Carbon Footprint of FDI and Multinational Enterprise Activities: Emission Intensities and Insights for France and the Netherlands
Conference
65th ISI World Statistics Congress
Format: IPS paper - WSC 2025
Keywords: climate change, globalization, sustainability
Session: IPS 936 - Innovative Approaches to Developing and Compiling Globalisation Statistics
Monday 6 October 10:50 a.m. - 12:30 p.m. (Europe/Amsterdam)
Abstract
Foreign Direct Investment (FDI) plays a crucial role in global economic development and policy-making and can serve as a key mechanism for policymakers seeking to tackle climate change. While FDI promotes the international transfer of low-carbon technologies, it can also introduce challenges by allowing companies to circumvent stringent emissions regulations. This occurs when firms shift carbon-heavy production to countries with looser environmental rules—a process referred to as carbon leakage—and subsequently export the goods to other markets, making it vital for policymakers to thoroughly assess FDI’s environmental impacts.

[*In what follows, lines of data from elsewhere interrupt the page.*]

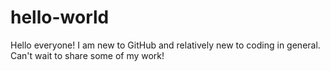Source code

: # hello-world


Hello everyone! I am new to GitHub and relatively new to coding in general. Can't wait to share some of my work!
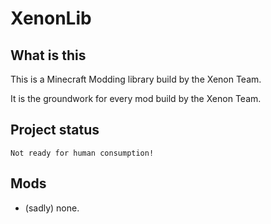 # XenonLib


## What is this

This is a Minecraft Modding library build by the Xenon Team.

It is the groundwork for every mod build by the Xenon Team.


## Project status

    Not ready for human consumption!

## Mods

* (sadly) none.
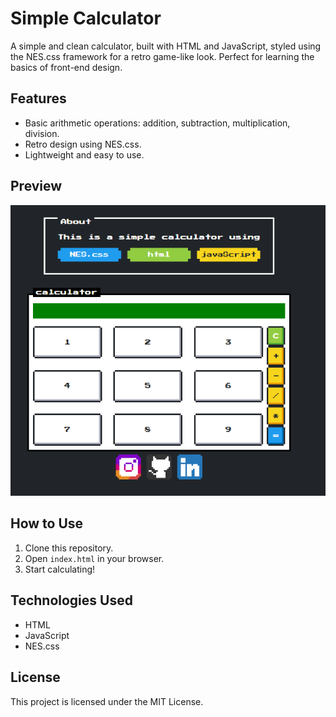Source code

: # Simple Calculator

A simple and clean calculator, built with HTML and JavaScript, styled using the NES.css framework for a retro game-like look. Perfect for learning the basics of front-end design.

## Features
- Basic arithmetic operations: addition, subtraction, multiplication, division.
- Retro design using NES.css.
- Lightweight and easy to use.

## Preview

<img src="/webimg.PNG" alt="Calculator Preview" />

## How to Use
1. Clone this repository.
2. Open `index.html` in your browser.
3. Start calculating!

## Technologies Used
- HTML
- JavaScript
- NES.css

## License
This project is licensed under the MIT License.
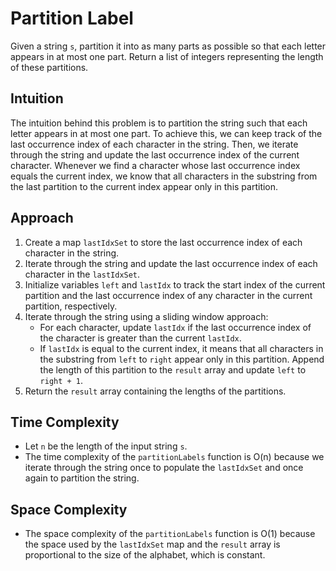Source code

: # Partition Label
Given a string `s`, partition it into as many parts as possible so that each letter appears in at most one part. Return a list of integers representing the length of these partitions.

## Intuition
The intuition behind this problem is to partition the string such that each letter appears in at most one part. To achieve this, we can keep track of the last occurrence index of each character in the string. Then, we iterate through the string and update the last occurrence index of the current character. Whenever we find a character whose last occurrence index equals the current index, we know that all characters in the substring from the last partition to the current index appear only in this partition.

## Approach
1. Create a map `lastIdxSet` to store the last occurrence index of each character in the string.
2. Iterate through the string and update the last occurrence index of each character in the `lastIdxSet`.
3. Initialize variables `left` and `lastIdx` to track the start index of the current partition and the last occurrence index of any character in the current partition, respectively.
4. Iterate through the string using a sliding window approach:
   - For each character, update `lastIdx` if the last occurrence index of the character is greater than the current `lastIdx`.
   - If `lastIdx` is equal to the current index, it means that all characters in the substring from `left` to `right` appear only in this partition. Append the length of this partition to the `result` array and update `left` to `right + 1`.
5. Return the `result` array containing the lengths of the partitions.

## Time Complexity
- Let `n` be the length of the input string `s`.
- The time complexity of the `partitionLabels` function is O(n) because we iterate through the string once to populate the `lastIdxSet` and once again to partition the string.

## Space Complexity
- The space complexity of the `partitionLabels` function is O(1) because the space used by the `lastIdxSet` map and the `result` array is proportional to the size of the alphabet, which is constant.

A key aspect of accurately estimating the carbon footprint associated with FDI is understanding the ownership dimension—distinguishing between domestic and foreign-owned enterprises. Incorporating ownership data allows for more granular analysis of emission sources and consumption patterns across global value chains (GVCs). Emissions stem not only from the operational activities of foreign-controlled firms but also from assets acquired through FDI, such as new buildings, infrastructure, and machinery. These investments, captured by Gross Fixed Capital Formation (GFCF), significantly contribute to the host country’s economic growth but also generate emissions during both construction and operation. This underscores the need for comprehensive indicators covering both capital formation and ongoing business activities.
Methodological approaches to estimating the carbon footprint of FDI and of multinational enterprise (MNE) activities range from basic models requiring minimal data to advanced frameworks that incorporate detailed information on ownership structures, FDI composition, and international supply chains. More sophisticated models enable a clearer differentiation between emissions attributable to domestic and foreign-owned firms, providing richer insights for policy analysis and enhancing comparability across countries. This increased granularity improves the accuracy of footprint estimates and supports targeted interventions.

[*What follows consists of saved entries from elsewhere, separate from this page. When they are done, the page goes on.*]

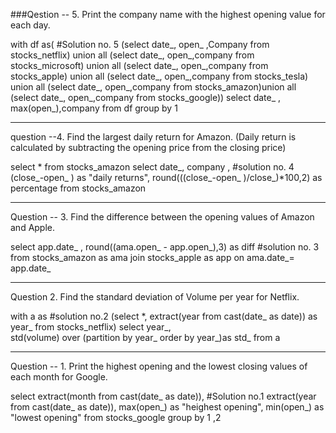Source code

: 
###Qestion --  5. Print the company name with the highest opening value for each day.


with df as(                                                                                #Solution no. 5 
(select date_, open_ ,Company from stocks_netflix) union all
(select date_, open_,company from stocks_microsoft) union all
(select date_, open_,company from stocks_apple) union all
(select date_, open_,company from stocks_tesla) union all
(select date_, open_,company from stocks_amazon)union all
(select date_, open_,company from stocks_google))
select date_ , max(open_),company from df group by 1

------------------------------------------------------------------------------------------------------------------------------------------------------------------

  question --4. Find the largest daily return for Amazon. (Daily return is calculated by subtracting the opening price from the closing price)

select * from stocks_amazon
select date_, company ,                                                   #solution no. 4
(close_-open_ ) as "daily returns",
 round(((close_-open_ )/close_)*100,2) as percentage 
from stocks_amazon

---------------------------------------------------------------------------------------------------------------------------------------------------------------------

Question -- 3.  Find the difference between the opening values of Amazon and Apple.

select app.date_ , 
round((ama.open_ - app.open_),3) as diff                                #solution no. 3
from stocks_amazon as ama join 
stocks_apple as app 
on ama.date_= app.date_

--------------------------------------------------------------------------------------------------------------------------------------------------------------------
Question 2. Find the standard deviation of Volume per year for Netflix.

with a as                                                                 #solution no.2
(select *, extract(year from cast(date_ as date)) as year_ 
from stocks_netflix)
select  year_,  
std(volume) over (partition by year_ order by year_)as std_ 
from a


---------------------------------------------------------------------------------------------------------------------------------------------------------------------

Question -- 1. Print the highest opening and the lowest closing values of each month for Google.

select extract(month from cast(date_ as date)),                                  #Solution no.1 
extract(year from cast(date_ as date)),
max(open_) as "heighest opening",
min(open_) as "lowest opening"
from stocks_google
group by 1 ,2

Recent research, including Borga et al. (2023), illustrates the complex impact of FDI on host economies. While FDI can drive economic growth, diversify exports, and foster structural transformation, emissions from foreign-owned enterprises add complexity to policy design. Isolating these emissions requires detailed ownership and activity data, which can be achieved through global input-output models that integrate ownership information. This approach enhances policymakers’ ability to craft targeted interventions, such as coordinated strategies and green investment incentives.
The importance of integrating ownership data is highlighted by findings from France and the Netherlands. In France, private emissions data reveal clear differences in emissions intensity between domestic and foreign-owned firms, with foreign multinationals showing higher carbon footprints in certain sectors, guiding sector-specific policies. In the Netherlands, national statistics allow estimation of MNEs’ emission intensities, showing significant contributions in key industries. Incorporating ownership details improves accuracy, uncovering patterns otherwise hidden in aggregate data.

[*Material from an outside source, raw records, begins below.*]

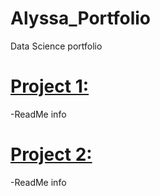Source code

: # Alyssa_Portfolio
Data Science portfolio

# [Project 1:](link)
-ReadMe info

# [Project 2:](link)
-ReadMe info
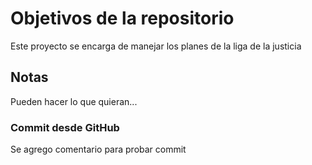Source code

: # Objetivos de la repositorio

Este proyecto se encarga de manejar los planes de la liga de la justicia


## Notas
Pueden hacer lo que quieran...

### Commit desde GitHub
Se agrego comentario para probar commit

In conclusion, integrating the ownership dimension into carbon footprint estimation is essential for capturing the true environmental impact of FDI and multinational enterprises. This enables policymakers to identify major emission sources, design effective coordinated responses, and encourage sustainable investments. While data gaps and enterprise heterogeneity remain as challenges, ongoing methodological improvements and harmonized data initiatives offer promising pathways forward.